Data Overload Is a Real Problem After Digitization
Humans are great at processing a few core variables, but beyond a handful of items, our processing systems tend to break down. It’s why we invented computers, which today largely handle the broad, complex, numerous variables we can’t wrap our heads around.
Ideally, a computer’s job is to process all those variables into easily digestible conclusions for our brains to consider. But in the information age, computers have become incredibly efficient at processing copious data and delivering innumerable insights, leaving us — oddly enough — back at square one, where we’re unable to process the information presented to us. It’s a problem aptly named “data overload.”
The factory ecosystem is rich with data
Today’s factories are packed with technology, and we have the capability to digitize almost anything. A factory ecosystem can include thousands of sensors generating terabytes of data day after day. But what do you do with all this data? Aggregate it, organize it, or do something else entirely?
Understanding what to do with data starts by addressing your need for the data. This is where many people get lost. You can have incredible value stream insights telling you what happens at every stage of the production process, but what does that matter if you’re not sure how to apply the data?
A data-rich factory ecosystem is only as useful as you imagine it to be. Are you trying to correct a problem? Create new efficiencies? Explore a new opportunity? Isolate a specific variable? Until you know the “what” or “why” of your need for insight, data is just data — and it can feel overwhelming.

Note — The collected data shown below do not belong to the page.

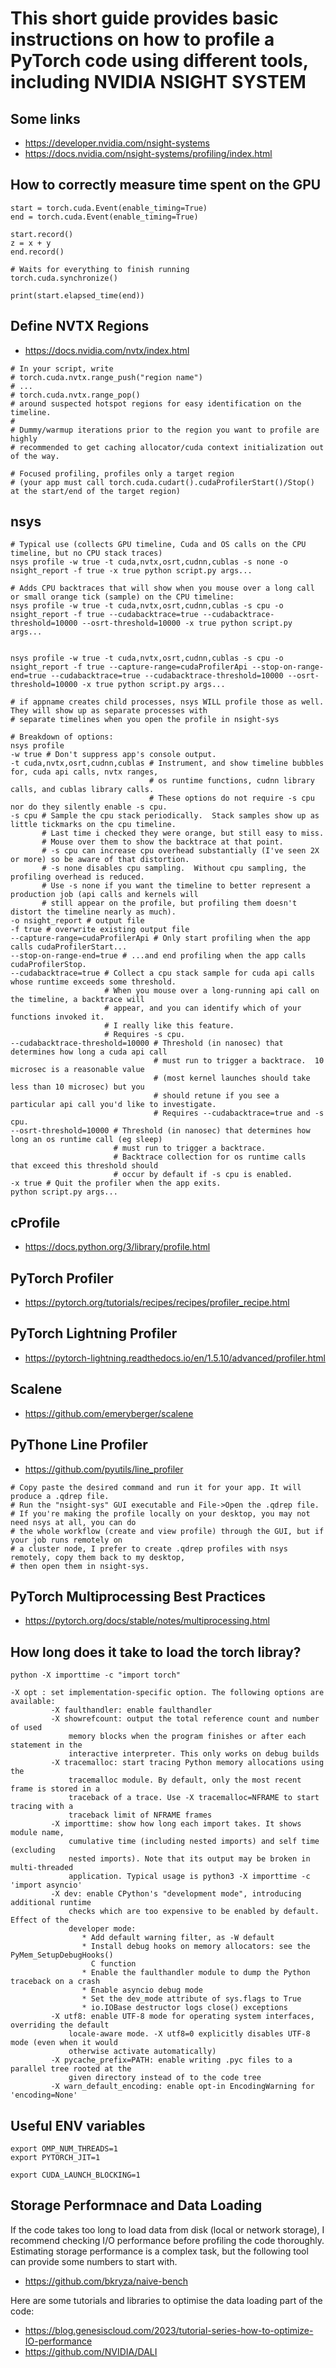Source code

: # This short guide provides basic instructions on how to profile a PyTorch code using different tools, including NVIDIA NSIGHT SYSTEM

## Some links
* https://developer.nvidia.com/nsight-systems
* https://docs.nvidia.com/nsight-systems/profiling/index.html

## How to correctly measure time spent on the GPU

```
start = torch.cuda.Event(enable_timing=True)
end = torch.cuda.Event(enable_timing=True)

start.record()
z = x + y
end.record()

# Waits for everything to finish running
torch.cuda.synchronize()

print(start.elapsed_time(end))
```


## Define NVTX Regions

* https://docs.nvidia.com/nvtx/index.html

```
# In your script, write
# torch.cuda.nvtx.range_push("region name")
# ...
# torch.cuda.nvtx.range_pop()
# around suspected hotspot regions for easy identification on the timeline.
#
# Dummy/warmup iterations prior to the region you want to profile are highly
# recommended to get caching allocator/cuda context initialization out of the way.

# Focused profiling, profiles only a target region
# (your app must call torch.cuda.cudart().cudaProfilerStart()/Stop() at the start/end of the target region)
```

## nsys
```
# Typical use (collects GPU timeline, Cuda and OS calls on the CPU timeline, but no CPU stack traces)
nsys profile -w true -t cuda,nvtx,osrt,cudnn,cublas -s none -o nsight_report -f true -x true python script.py args...

# Adds CPU backtraces that will show when you mouse over a long call or small orange tick (sample) on the CPU timeline:
nsys profile -w true -t cuda,nvtx,osrt,cudnn,cublas -s cpu -o nsight_report -f true --cudabacktrace=true --cudabacktrace-threshold=10000 --osrt-threshold=10000 -x true python script.py args...


nsys profile -w true -t cuda,nvtx,osrt,cudnn,cublas -s cpu -o nsight_report -f true --capture-range=cudaProfilerApi --stop-on-range-end=true --cudabacktrace=true --cudabacktrace-threshold=10000 --osrt-threshold=10000 -x true python script.py args...

# if appname creates child processes, nsys WILL profile those as well.  They will show up as separate processes with
# separate timelines when you open the profile in nsight-sys

# Breakdown of options:
nsys profile
-w true # Don't suppress app's console output.
-t cuda,nvtx,osrt,cudnn,cublas # Instrument, and show timeline bubbles for, cuda api calls, nvtx ranges,
                               # os runtime functions, cudnn library calls, and cublas library calls.
                               # These options do not require -s cpu nor do they silently enable -s cpu.
-s cpu # Sample the cpu stack periodically.  Stack samples show up as little tickmarks on the cpu timeline.
       # Last time i checked they were orange, but still easy to miss.
       # Mouse over them to show the backtrace at that point.
       # -s cpu can increase cpu overhead substantially (I've seen 2X or more) so be aware of that distortion.
       # -s none disables cpu sampling.  Without cpu sampling, the profiling overhead is reduced.
       # Use -s none if you want the timeline to better represent a production job (api calls and kernels will
       # still appear on the profile, but profiling them doesn't distort the timeline nearly as much).
-o nsight_report # output file
-f true # overwrite existing output file
--capture-range=cudaProfilerApi # Only start profiling when the app calls cudaProfilerStart...
--stop-on-range-end=true # ...and end profiling when the app calls cudaProfilerStop.
--cudabacktrace=true # Collect a cpu stack sample for cuda api calls whose runtime exceeds some threshold.
                     # When you mouse over a long-running api call on the timeline, a backtrace will
                     # appear, and you can identify which of your functions invoked it.
                     # I really like this feature.
                     # Requires -s cpu.
--cudabacktrace-threshold=10000 # Threshold (in nanosec) that determines how long a cuda api call
                                # must run to trigger a backtrace.  10 microsec is a reasonable value
                                # (most kernel launches should take less than 10 microsec) but you
                                # should retune if you see a particular api call you'd like to investigate.
                                # Requires --cudabacktrace=true and -s cpu.
--osrt-threshold=10000 # Threshold (in nanosec) that determines how long an os runtime call (eg sleep)
                       # must run to trigger a backtrace.
                       # Backtrace collection for os runtime calls that exceed this threshold should
                       # occur by default if -s cpu is enabled.
-x true # Quit the profiler when the app exits.
python script.py args...
```

## cProfile
* https://docs.python.org/3/library/profile.html

## PyTorch Profiler
* https://pytorch.org/tutorials/recipes/recipes/profiler_recipe.html

## PyTorch Lightning Profiler
* https://pytorch-lightning.readthedocs.io/en/1.5.10/advanced/profiler.html

## Scalene
* https://github.com/emeryberger/scalene

## PyThone Line Profiler
* https://github.com/pyutils/line_profiler


```
# Copy paste the desired command and run it for your app. It will produce a .qdrep file.
# Run the "nsight-sys" GUI executable and File->Open the .qdrep file.
# If you're making the profile locally on your desktop, you may not need nsys at all, you can do
# the whole workflow (create and view profile) through the GUI, but if your job runs remotely on
# a cluster node, I prefer to create .qdrep profiles with nsys remotely, copy them back to my desktop,
# then open them in nsight-sys.
```

## PyTorch Multiprocessing Best Practices
* https://pytorch.org/docs/stable/notes/multiprocessing.html

## How long does it take to load the torch libray?

```
python -X importtime -c "import torch"
```

```
-X opt : set implementation-specific option. The following options are available:
         -X faulthandler: enable faulthandler
         -X showrefcount: output the total reference count and number of used
             memory blocks when the program finishes or after each statement in the
             interactive interpreter. This only works on debug builds
         -X tracemalloc: start tracing Python memory allocations using the
             tracemalloc module. By default, only the most recent frame is stored in a
             traceback of a trace. Use -X tracemalloc=NFRAME to start tracing with a
             traceback limit of NFRAME frames
         -X importtime: show how long each import takes. It shows module name,
             cumulative time (including nested imports) and self time (excluding
             nested imports). Note that its output may be broken in multi-threaded
             application. Typical usage is python3 -X importtime -c 'import asyncio'
         -X dev: enable CPython's "development mode", introducing additional runtime
             checks which are too expensive to be enabled by default. Effect of the
             developer mode:
                * Add default warning filter, as -W default
                * Install debug hooks on memory allocators: see the PyMem_SetupDebugHooks()
                  C function
                * Enable the faulthandler module to dump the Python traceback on a crash
                * Enable asyncio debug mode
                * Set the dev_mode attribute of sys.flags to True
                * io.IOBase destructor logs close() exceptions
         -X utf8: enable UTF-8 mode for operating system interfaces, overriding the default
             locale-aware mode. -X utf8=0 explicitly disables UTF-8 mode (even when it would
             otherwise activate automatically)
         -X pycache_prefix=PATH: enable writing .pyc files to a parallel tree rooted at the
             given directory instead of to the code tree
         -X warn_default_encoding: enable opt-in EncodingWarning for 'encoding=None'
```
## Useful ENV variables

```
export OMP_NUM_THREADS=1
export PYTORCH_JIT=1

export CUDA_LAUNCH_BLOCKING=1
```
## Storage Performnace and Data Loading

If the code takes too long to load data from disk (local or network storage), I recommend checking I/O performance before profiling the code thoroughly. Estimating storage performance is a complex task, but the following tool can provide some numbers to start with.

* https://github.com/bkryza/naive-bench

Here are some tutorials and libraries to optimise the data loading part of the code:
* https://blog.genesiscloud.com/2023/tutorial-series-how-to-optimize-IO-performance
* https://github.com/NVIDIA/DALI

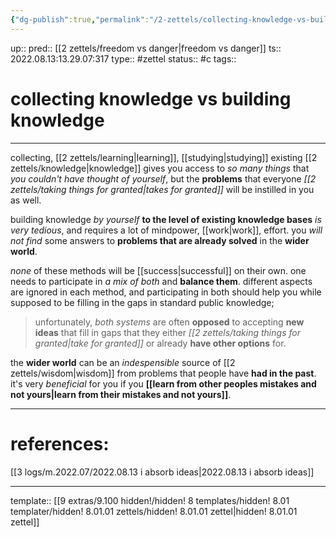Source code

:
 ```yaml
---
{"dg-publish":true,"permalink":"/2-zettels/collecting-knowledge-vs-building-knowledge/"}
---
```


up:: 
pred:: [[2 zettels/freedom vs danger\|freedom vs danger]]
ts:: 2022.08.13:13.29.07:317
type:: #zettel
status:: #c 
tags:: 

# collecting knowledge vs building knowledge
____

collecting, [[2 zettels/learning\|learning]], [[studying\|studying]] existing [[2 zettels/knowledge\|knowledge]] gives you access to *so many things* that *you couldn't have thought of yourself*, but the **problems** that everyone *[[2 zettels/taking things for granted\|takes for granted]]* will be instilled in you as well.

building knowledge *by yourself* **to the level of existing knowledge bases** *is very tedious*, and requires a lot of mindpower, [[work\|work]], effort. you *will not find* some answers to **problems that are already solved** in the **wider world**.

*none* of these methods will be [[success\|successful]] on their own. one needs to participate in *a mix of both* and **balance them**.
	different aspects are ignored in each method, and participating in both should help you while supposed to be filling in the gaps in standard public knowledge;
>	unfortunately, *both systems* are often **opposed** to accepting **new ideas** that fill in gaps that they either *[[2 zettels/taking things for granted\|take for granted]]* or already **have other options** for.

the **wider world** can be an *indespensible* source of [[2 zettels/wisdom\|wisdom]] from problems that people have **had in the past**. it's very *beneficial* for you if you **[[learn from other peoples mistakes and not yours\|learn from their mistakes and not yours]]**.


____
# references:

[[3 logs/m.2022.07/2022.08.13 i absorb ideas\|2022.08.13 i absorb ideas]]

____
template:: [[9 extras/9.100 hidden!/hidden! 8 templates/hidden! 8.01 templater/hidden! 8.01.01 zettels/hidden! 8.01.01 zettel\|hidden! 8.01.01 zettel]]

More data isn’t always a good thing
Even if you have a plan to act on the data, the sheer volume of it can create problems for producers. Data coming from many directions — from thousands of sensors and machines, many of which may not even speak the same “language” — is a challenge for manufacturers to conceptualize. To add to this, factory data is constant, making it difficult to segment or sort in a static way.
The overwhelming amount of data and insight can lead to data overload, a problem related to “analysis paralysis.” Overwhelming amounts of information become noise: static that can block your ability to understand the important messages and themes buried in all the data. The answers might be right in front of you — but you can’t see them because they’re drowned out by less important data streams.
Factories need an enterprise data ecosystem
Data overload causes more than just static and noise. It can cause exclusionary insights, insight bias, and other conditions leading to false analysis. How do you avoid it?
Today’s manufacturers must invest in enterprise data ecosystems capable of collecting, sorting, analyzing, and transforming data into useful insights that optimize processes and efficiencies. And these processes would occur within dashboards designed to focus on the data that matters.
Investing in personnel is equally important. The modern factory needs data scientists and analysts who can simplify data collection and uncover the roots of problems. Well-trained people and digitized processes cut through the noise accompanying data overload, helping you understand every important nuance of your data.